# A global panel dataset of dyadic dual citizenship acceptance
# Maarten Vink, Luuk van der Baaren, David Reichel
# Replication script for data preparation
# This script produces two datasets: 1 with monadic country-year data ('dc_data_monadic_') and 1 with dyad-year data ('dc_data_dyadic_')

rm(list=ls(all=TRUE))
library(tidyverse)
library(readxl)

# import GLOBALCIT v2 data and select country + dc variables
# download GLOBALCIT Citizenship Law v2.zip from https://cadmus.eui.eu/handle/1814/73190
# use file "data_v2.0_country-year.csv"
data <- read_csv("data_v2.0_country-year.csv") |>
  select(iso3, iso2, country, region, year, starts_with(c("A06b", "L01", "L05"))) 
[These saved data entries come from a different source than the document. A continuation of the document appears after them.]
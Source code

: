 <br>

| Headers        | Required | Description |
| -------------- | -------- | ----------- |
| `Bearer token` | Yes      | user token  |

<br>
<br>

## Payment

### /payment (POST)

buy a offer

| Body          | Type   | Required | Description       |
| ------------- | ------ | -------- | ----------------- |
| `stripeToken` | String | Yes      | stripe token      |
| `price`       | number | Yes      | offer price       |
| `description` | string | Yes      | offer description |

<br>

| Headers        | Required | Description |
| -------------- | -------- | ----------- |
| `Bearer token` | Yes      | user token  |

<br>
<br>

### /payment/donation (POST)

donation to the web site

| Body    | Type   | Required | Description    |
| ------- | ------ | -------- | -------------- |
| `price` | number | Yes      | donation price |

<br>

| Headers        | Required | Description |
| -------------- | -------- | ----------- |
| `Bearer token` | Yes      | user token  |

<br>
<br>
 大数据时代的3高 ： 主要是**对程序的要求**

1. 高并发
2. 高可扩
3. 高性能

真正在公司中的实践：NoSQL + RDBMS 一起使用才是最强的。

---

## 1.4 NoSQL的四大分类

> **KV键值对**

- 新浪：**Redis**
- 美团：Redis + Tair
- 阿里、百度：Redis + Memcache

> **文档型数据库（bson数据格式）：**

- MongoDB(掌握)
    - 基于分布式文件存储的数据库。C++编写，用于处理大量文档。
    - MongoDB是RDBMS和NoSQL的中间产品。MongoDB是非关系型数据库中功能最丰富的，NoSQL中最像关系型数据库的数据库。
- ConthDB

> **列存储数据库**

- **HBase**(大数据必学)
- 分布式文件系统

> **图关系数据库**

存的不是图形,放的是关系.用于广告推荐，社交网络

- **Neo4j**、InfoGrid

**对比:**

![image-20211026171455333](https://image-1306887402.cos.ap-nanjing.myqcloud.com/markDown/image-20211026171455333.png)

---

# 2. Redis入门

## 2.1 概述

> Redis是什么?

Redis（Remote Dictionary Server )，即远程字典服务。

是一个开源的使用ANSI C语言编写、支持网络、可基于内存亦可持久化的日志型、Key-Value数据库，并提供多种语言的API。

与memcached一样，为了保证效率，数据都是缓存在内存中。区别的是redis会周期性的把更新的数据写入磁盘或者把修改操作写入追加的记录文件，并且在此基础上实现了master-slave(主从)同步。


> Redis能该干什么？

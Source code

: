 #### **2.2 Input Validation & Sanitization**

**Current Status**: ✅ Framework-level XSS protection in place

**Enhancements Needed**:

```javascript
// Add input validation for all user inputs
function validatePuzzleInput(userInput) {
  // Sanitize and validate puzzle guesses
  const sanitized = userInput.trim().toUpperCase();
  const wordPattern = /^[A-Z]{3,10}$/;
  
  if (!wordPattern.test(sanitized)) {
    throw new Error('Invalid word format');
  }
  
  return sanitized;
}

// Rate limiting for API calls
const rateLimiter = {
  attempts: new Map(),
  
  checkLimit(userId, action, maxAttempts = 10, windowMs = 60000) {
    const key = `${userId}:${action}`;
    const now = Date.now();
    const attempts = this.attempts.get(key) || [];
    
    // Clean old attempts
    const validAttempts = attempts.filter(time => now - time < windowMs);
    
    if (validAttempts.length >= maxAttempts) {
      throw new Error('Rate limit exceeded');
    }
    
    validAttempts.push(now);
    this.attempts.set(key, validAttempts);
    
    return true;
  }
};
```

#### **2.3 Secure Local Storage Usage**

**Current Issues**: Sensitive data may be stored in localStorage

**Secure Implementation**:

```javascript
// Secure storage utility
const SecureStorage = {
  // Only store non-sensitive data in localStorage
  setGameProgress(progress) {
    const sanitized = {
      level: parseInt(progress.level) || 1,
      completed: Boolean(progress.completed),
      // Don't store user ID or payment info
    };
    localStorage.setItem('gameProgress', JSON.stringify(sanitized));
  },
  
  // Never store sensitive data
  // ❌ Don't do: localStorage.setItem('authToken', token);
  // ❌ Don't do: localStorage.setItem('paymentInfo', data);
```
# Monadic data preparation

#recode into new variable dual citizenship acceptance at acquisition in country (adc_bin)
#this variable will be used for destination country citizenship policies
data$adc_bin <- ifelse(data$A06b_cat == 0, 1, #No (generalised) requirement
                       ifelse(data$A06b_cat == 1 | data$A06b_cat == 2 | data$A06b_cat == 3 | data$A06b_cat == 9, 0, #Renunciation requirement or no residence-based naturalisation
                              NA))

#recode adc2_bin based on effective renunciation requirement
data$adc2_bin <- ifelse(data$A06b_cat == 0 | data$A06b_cat == 1, 1, #No (generalised) (effective) requirement
                        ifelse(data$A06b_cat == 2 | data$A06b_cat == 3 | data$A06b_cat == 9,  0, #Renunciation requirement or no residence-based naturalisation
                               NA))

#recode into new variable dual citizenship acceptance at acquisition abroad (ldc_bin)
#this variable will be used for origin country citizenship policies

#create ldc_cat 
data$ldc_cat <- ifelse(data$L05_cat == 5 | data$L05_cat == 2 | data$L05_cat == 4 | data$L05_cat == 1, 0, # Loss due to vol acquisition
                       ifelse((data$L05_cat == 6 | data$L05_cat == 3) & data$L01_bin == 1, 1, #Loss depends on mode cit acq + renunciation possible
                              ifelse((data$L05_cat == 6 | data$L05_cat == 3) & data$L01_bin == 0, 2, #Loss depends on mode cit acq + renunciation not possible
                                     ifelse(data$L05_cat == 0 & data$L01_bin == 1, 3, # No loss but renunciation possible
                                            ifelse(data$L05_cat == 0 & data$L01_bin == 0, 4, #No loss and renunciation not possible
                                                   NA))))) 

#recode into _bin
data$ldc_bin <- ifelse(data$ldc_cat != 0 , 1, #No loss of citizenship due to vol acq
                       ifelse(data$ldc_cat == 0 , 0, #Loss of citizenship due to vol acq
                              NA))

#alternative coding - only automatic loss
data$ldc2_cat <- ifelse(data$L05_cat == 2 | data$L05_cat == 1, 0, # Automatic loss due to vol acq
                        ifelse(data$L05_cat == 3 & data$L01_bin == 1, 1, #Automatic Loss depends on mode cit acq and renunciation possible
                               ifelse(data$L05_cat == 3 & data$L01_bin == 0, 2, #Automatic Loss depends on mode cit acq and renunciation not possible
                                      ifelse((data$L05_cat == 0 | data$L05_cat == 6 | data$L05_cat == 5 | data$L05_cat == 4) & data$L01_bin == 1, 3, # No automatic loss but renunciation possible
                                             ifelse((data$L05_cat == 0 | data$L05_cat == 6 | data$L05_cat == 5 | data$L05_cat == 4) & data$L01_bin == 0, 4, #No loss and renunciation not possible
                                                    NA)))))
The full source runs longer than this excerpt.